Aim of the exercise: The word to find is "anbe". Copy each line of the material that contains it.

Records to use:
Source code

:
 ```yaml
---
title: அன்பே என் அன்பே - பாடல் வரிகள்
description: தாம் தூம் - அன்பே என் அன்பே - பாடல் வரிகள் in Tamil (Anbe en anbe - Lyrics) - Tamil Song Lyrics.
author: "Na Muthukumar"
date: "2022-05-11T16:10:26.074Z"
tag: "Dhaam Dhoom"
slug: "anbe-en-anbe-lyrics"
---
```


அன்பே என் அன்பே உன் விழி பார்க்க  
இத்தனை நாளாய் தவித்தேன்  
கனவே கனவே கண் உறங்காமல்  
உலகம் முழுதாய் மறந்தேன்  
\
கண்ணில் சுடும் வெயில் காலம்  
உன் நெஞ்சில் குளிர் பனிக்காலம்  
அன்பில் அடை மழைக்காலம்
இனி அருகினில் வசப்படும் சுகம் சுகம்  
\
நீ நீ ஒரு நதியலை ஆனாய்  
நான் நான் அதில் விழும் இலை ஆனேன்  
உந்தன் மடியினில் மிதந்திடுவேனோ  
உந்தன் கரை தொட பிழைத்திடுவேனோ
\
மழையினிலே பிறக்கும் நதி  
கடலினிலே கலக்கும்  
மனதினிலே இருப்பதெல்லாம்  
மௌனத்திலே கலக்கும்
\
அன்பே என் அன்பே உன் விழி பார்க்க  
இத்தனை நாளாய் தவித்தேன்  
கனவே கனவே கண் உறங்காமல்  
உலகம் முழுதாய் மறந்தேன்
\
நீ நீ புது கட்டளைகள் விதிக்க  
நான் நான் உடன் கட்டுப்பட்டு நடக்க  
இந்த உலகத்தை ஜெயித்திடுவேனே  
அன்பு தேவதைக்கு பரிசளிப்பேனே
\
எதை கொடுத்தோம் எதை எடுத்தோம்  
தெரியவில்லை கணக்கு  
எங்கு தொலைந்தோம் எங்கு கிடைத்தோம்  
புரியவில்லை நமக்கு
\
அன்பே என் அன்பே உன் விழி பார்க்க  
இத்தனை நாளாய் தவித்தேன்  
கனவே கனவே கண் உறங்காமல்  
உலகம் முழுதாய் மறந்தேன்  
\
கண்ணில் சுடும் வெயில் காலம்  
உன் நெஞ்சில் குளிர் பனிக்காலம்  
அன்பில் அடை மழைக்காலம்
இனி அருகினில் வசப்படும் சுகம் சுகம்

Answer to the problem:
description: தாம் தூம் - அன்பே என் அன்பே - பாடல் வரிகள் in Tamil (Anbe en anbe - Lyrics) - Tamil Song Lyrics.
slug: "anbe-en-anbe-lyrics"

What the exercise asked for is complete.